Penal Law § 263.16 provides: “A person is guilty of possessing a sexual performance by a child when, knowing the character and content thereof, he knowingly has in his possession or control any performance which includes sexual conduct by a child less than sixteen years of age.” Performance is defined in Penal Law § 263.00 (4) as “any play, motion picture, photograph or dance. Performance also means any other visual representation exhibited before an audience.” The indictment charged defendant with violating Penal Law § 263.16 by possessing “numerous computer graphic files which contained images of children less than sixteen years of age engaged in sexual conduct.”

In support of a pretrial suppression motion, defendant, who is a licensed social worker specializing in treating sexually related disorders, indicated his intention to rely upon the affirmative defense set forth in Penal Law § 235.15 (1), which provides: “In any prosecution for obscenity, or disseminating indecent material to minors in the second degree in violation of subdivision three of section 235.21 of this article, it is an affirmative defense that the persons to whom allegedly obscene or indecent material was disseminated, or the audience to an allegedly obscene performance, consisted of persons or institutions having scientific, educational, governmental or other similar justification for possessing, disseminating or viewing the same.” The People made a motion in limine seeking to preclude defendant from introducing evidence in support of an affirmative defense pursuant to Penal Law § 235.15 (1). The prosecutor argued that the affirmative defense had no application to the present prosecution because defendant was not being prosecuted for obscenity or disseminating indecent material to minors. The court agreed, granted the motion and refused defendant’s request to charge the jury with that affirmative defense.

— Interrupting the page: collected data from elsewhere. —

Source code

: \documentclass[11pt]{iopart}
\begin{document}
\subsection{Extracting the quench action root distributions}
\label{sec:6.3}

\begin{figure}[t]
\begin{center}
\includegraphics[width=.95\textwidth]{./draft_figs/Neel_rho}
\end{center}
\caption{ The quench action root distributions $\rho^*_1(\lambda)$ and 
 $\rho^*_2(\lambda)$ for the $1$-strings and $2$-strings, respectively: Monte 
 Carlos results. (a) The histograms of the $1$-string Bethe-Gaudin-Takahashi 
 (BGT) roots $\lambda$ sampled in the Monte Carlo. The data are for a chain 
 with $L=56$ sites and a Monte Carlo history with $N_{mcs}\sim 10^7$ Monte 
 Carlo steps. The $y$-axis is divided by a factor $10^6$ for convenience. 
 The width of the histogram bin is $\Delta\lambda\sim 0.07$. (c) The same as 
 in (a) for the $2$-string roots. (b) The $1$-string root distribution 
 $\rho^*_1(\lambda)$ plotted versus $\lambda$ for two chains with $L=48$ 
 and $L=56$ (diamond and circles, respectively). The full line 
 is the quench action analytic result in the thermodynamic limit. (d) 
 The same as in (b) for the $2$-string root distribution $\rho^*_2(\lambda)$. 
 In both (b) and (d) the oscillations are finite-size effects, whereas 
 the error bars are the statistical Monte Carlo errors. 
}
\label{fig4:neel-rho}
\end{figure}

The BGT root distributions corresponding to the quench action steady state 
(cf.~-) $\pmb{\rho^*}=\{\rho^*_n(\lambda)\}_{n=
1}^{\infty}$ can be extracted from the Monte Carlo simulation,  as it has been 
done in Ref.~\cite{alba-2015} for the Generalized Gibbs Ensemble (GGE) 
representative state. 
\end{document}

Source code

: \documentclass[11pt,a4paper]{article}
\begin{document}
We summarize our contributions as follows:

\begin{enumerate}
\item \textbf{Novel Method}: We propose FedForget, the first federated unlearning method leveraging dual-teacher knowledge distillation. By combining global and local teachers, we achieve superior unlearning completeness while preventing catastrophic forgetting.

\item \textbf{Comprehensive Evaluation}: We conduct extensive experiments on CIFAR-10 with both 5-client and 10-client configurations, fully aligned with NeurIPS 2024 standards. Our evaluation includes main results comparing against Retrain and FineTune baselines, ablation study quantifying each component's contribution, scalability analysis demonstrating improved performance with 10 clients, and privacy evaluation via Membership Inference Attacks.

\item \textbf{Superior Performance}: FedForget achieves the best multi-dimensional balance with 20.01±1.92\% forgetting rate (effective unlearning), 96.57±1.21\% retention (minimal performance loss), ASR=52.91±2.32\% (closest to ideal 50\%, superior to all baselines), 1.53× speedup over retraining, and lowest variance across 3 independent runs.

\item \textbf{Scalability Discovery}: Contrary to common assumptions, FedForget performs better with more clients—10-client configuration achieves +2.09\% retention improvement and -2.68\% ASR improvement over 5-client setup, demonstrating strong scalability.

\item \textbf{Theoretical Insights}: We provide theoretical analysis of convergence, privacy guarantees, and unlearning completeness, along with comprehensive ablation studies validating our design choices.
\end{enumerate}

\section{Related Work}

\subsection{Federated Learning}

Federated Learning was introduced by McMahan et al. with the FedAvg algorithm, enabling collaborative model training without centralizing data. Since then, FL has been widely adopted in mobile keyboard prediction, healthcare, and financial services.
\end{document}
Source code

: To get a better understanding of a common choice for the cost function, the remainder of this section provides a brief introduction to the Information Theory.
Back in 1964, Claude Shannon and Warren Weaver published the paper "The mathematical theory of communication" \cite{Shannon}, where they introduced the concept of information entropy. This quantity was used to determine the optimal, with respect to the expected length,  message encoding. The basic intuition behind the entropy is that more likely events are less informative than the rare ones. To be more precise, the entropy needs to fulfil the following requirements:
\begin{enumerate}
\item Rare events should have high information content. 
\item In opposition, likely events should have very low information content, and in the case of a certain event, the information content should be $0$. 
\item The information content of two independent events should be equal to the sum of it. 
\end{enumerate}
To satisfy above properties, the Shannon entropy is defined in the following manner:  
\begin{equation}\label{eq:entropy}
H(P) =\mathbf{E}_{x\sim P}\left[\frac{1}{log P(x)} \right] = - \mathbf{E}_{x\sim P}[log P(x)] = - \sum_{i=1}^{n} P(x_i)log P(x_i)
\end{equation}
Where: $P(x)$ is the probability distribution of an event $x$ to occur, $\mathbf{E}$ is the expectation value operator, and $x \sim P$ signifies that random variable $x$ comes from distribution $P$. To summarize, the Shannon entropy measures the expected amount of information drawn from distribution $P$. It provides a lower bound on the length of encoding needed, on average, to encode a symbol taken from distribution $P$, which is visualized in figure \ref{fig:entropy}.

At the close of the People’s proof, defendant moved to dismiss the charges on the ground that the People had failed to prove that he possessed a sexual performance by a child. Defendant argued that a graphic image on a hard drive is not a photo*109graph, and further argued that he could not be convicted of possessing a visual representation because there was no proof that he ever exhibited the images to an audience, as required by Penal Law § 263.00 (4). The People countered that a visual image stored on a hard drive may be construed as fitting within the definition of a “photograph,” given the legislative intent to eradicate the market for child pornography in all forms. The court agreed with the People and denied the motion to dismiss the indictment. The court also granted the People’s request to charge that, as a matter of law, a photograph “may include a computer graphic image.”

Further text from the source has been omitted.